What do you think about these specs, @rkoshak ?

rkoshak commented 1 year ago

So, this would be the the topic structure and status behavior:

I like this approach a lot. It lets us get more detailed information about what's online/offline. I assume all the messages are retained.

It would be a little more work, but looking at the logs the script recognizes when one of the Wave+ devices connections fails and it retries three times (I think that's configurable). Does the script retain that it successfully connected on the previous poll or does each poll start over anew with no prior knowledge of what happened before?

If the former, maybe only publish the online message that first time after connecting/reconnecting successfully. But I suspect the latter in which case publishing ONLINE every time is a nice compromise between adding a bunch of bookkeeping logic to the polling to keep track of when the last time a successful connection was made just so it can know when it needs to publish the online message.
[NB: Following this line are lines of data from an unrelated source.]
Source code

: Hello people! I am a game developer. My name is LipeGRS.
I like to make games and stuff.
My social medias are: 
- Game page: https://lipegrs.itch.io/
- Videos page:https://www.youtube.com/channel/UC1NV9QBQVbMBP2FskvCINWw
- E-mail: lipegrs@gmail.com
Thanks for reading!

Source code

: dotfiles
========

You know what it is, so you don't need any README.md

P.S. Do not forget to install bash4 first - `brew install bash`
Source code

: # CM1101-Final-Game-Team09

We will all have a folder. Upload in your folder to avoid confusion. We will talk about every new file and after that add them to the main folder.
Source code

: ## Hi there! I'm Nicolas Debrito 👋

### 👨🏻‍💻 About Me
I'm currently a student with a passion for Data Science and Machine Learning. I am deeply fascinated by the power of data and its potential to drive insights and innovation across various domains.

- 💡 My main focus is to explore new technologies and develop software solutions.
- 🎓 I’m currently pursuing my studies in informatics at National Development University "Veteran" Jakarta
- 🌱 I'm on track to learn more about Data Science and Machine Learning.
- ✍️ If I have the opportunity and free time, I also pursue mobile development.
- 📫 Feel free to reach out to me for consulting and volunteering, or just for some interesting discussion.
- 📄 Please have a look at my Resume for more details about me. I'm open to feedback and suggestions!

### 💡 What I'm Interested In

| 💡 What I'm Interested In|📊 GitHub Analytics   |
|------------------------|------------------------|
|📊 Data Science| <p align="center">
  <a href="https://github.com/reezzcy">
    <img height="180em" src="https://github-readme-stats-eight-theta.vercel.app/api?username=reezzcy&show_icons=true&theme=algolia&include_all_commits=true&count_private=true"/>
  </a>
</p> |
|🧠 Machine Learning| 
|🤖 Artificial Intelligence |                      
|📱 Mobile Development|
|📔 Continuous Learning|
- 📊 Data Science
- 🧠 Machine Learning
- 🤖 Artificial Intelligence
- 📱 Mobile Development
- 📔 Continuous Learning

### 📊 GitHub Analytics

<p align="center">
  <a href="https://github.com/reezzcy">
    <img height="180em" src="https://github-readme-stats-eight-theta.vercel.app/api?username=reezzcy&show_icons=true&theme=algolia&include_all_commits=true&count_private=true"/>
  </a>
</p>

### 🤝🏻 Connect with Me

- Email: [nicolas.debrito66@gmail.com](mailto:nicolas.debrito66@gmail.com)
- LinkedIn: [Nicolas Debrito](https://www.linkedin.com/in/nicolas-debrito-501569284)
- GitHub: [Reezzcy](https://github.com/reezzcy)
Drolla commented 1 year ago

Each poll is performed independently. The connection status is not carried over from one poll to the next. So the Airthings device status is set each poll iteration. If the connection could be established and sensor data read, the the status is set to 'Online', otherwise to 'Offline'. The bridge status is just set once the bridge connects to the broker. Any messages (status, sensor data, and publish/update time) are retained. The code has been committed/pushed, using still the branch "15-lwt-topic-should-be-retained".

Drolla commented 1 year ago

The branch with the changes "15-lwt-topic-should-be-retained" has been merged into the master branch. Considering this improvement as completed.

rkoshak commented 1 year ago

Sorry for not getting a chance to test it out before merging it. I've been ill and of course work piled up. Thanks for making the changes! This will make using it much easier going forward.

Drolla commented 1 year ago

Don't worry - I wish you a rapid recovery! I appreciated your support and hope the changes are helpful for some users of this application.